Lima Tembakan dan Enam Tahun Keheningan

Bayangkan ini: Anda pulang ke rumah mewah di London. Pintu terbuka. Tidak ada suara. Tapi ada yang tidak beres. 

Anda melangkah masuk ke ruang tamu dan melihat pemandangan yang akan mengubah hidup Anda selamanya—suami Anda terikat di kursi, wajahnya hancur oleh lima tembakan langsung. 

Dan Anda adalah satu-satunya orang di rumah. Pistol ada di tangan Anda. 

Ini yang terjadi pada Alicia Berenson, pelukis terkenal berusia 33 tahun, pada malam 25 Agustus. Dia menembak Gabriel—suami yang dia cintai, pria yang dia gambar berkali-kali dalam karya seninya—lima kali di wajah. 

Polisi datang. Alicia tidak melawan. Tidak mencoba kabur. Hanya berdiri di sana, tangan berlumuran darah. 

Dan sejak malam itu, Alicia Berenson tidak mengucapkan satu kata pun.

Bukan satu kalimat. Bukan satu bisikan. Bahkan tidak satu desahan. 

Enam tahun keheningan total. 

Media menyebutnya "Pasien Bisu"—wanita yang membunuh cinta hidupnya dan memilih tidak pernah menjelaskan mengapa. 

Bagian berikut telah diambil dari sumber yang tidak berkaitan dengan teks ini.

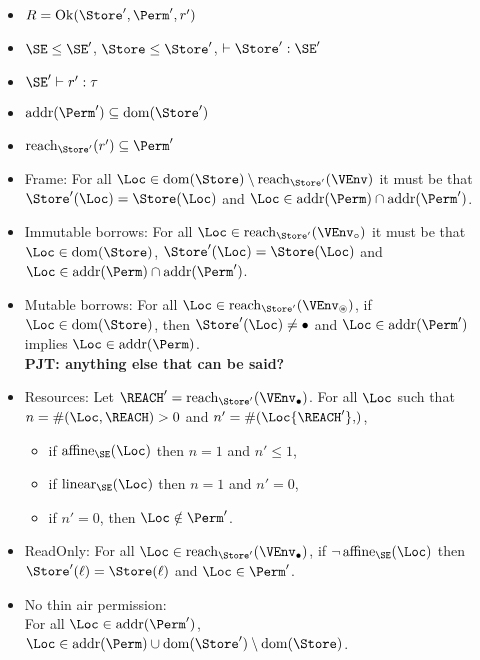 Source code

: \begin{theorem}
  \begin{itemize}
  \item
    $R = \Ok{\Store', \Perm', r'}$
  \item $\SE \le \SE'$, $\Store \le \Store'$,
    $\vdash \Store' : \SE'$
  \item $\SE' \vdash r' : \tau$
  \item $\Addresses{\Perm'} \subseteq \Dom{\Store'}$
  \item $\Reach{\Store'}{r'} \subseteq \Perm'$
  \item Frame: For all $\Loc \in \Dom{\Store} \setminus
    \Reach{\Store'}{\VEnv}$ it must be that
    $\Store' (\Loc) = \Store (\Loc)$
    and $\Loc\in\Addresses\Perm \cap \Addresses{\Perm'}$.
  \item Immutable borrows: For all $\Loc \in
    \Reach{\Store'}{\ImmutableBorrows\VEnv}$ it must be that
    $\Loc\in\Dom\Store$,
    $\Store' (\Loc) = \Store (\Loc)$
    and $\Loc\in\Addresses\Perm \cap \Addresses{\Perm'}$.
  \item Mutable borrows: For all $\Loc \in
    \Reach{\Store'}{\MutableBorrows\VEnv}$, if
    $\Loc\in\Dom\Store$, then 
    $\Store' (\Loc) \ne \StFreed$
    and $\Loc\in \Addresses{\Perm'}$ implies $\Loc\in
    \Addresses\Perm$.
    \\\textbf{PJT: anything else that can be said?}
  \item Resources:
    Let $\REACH' =\Reach{\Store'}{\Active\VEnv}$.
    For all $\Loc$ such that $n= \MultiNumber\Loc\REACH >0$ and $n' =
    \MultiNumber\Loc{\REACH'}$,
    \begin{itemize}
    \item if $\Affine{\SE}\Loc$ then $n=1$ and $n'\le 1$,
    \item if $\Linear{\SE}\Loc$ then $n=1$ and $n' = 0$,
    \item if $n'=0$, then $\Loc\notin\Perm'$.
    \end{itemize}
  \item ReadOnly: For all $\Loc \in \Reach
    {\Store'}{\Active\VEnv}$, if $\neg\Writeable{\SE}\Loc$ then
    $\Store' (\ell) = \Store (\ell)$ and $\Loc\in \Perm'$.
  \item No thin air permission: \\
    For all $\Loc\in \Addresses{\Perm'}$, $\Loc
    \in \Addresses\Perm \cup  \Dom{\Store'} \setminus \Dom{\Store}$.
  \end{itemize}
\end{theorem}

Theo Faber, seorang psikoterapis forensik, terobsesi dengan kasusnya. Dia membaca setiap artikel. Mempelajari setiap detail. Menatap lukisan terakhir Alicia—sebuah karya yang dia buat setelah pembunuhan, yang dia beri judul "Alcestis." 

Dan dia membuat keputusan: Dia akan membuat Alicia berbicara. 

Tapi ketika Theo akhirnya mendapat pekerjaan di The Grove—rumah sakit jiwa aman di mana Alicia dirawat—dia tidak tahu bahwa beberapa keheningan menyimpan rahasia yang jauh lebih gelap dari yang dia bayangkan.

Beberapa keheningan bukan tentang tidak bisa berbicara. 

Tapi tentang tidak mau berbicara. 

Dan ketika keheningan itu akhirnya rusak, kebenaran akan menghancurkan segalanya.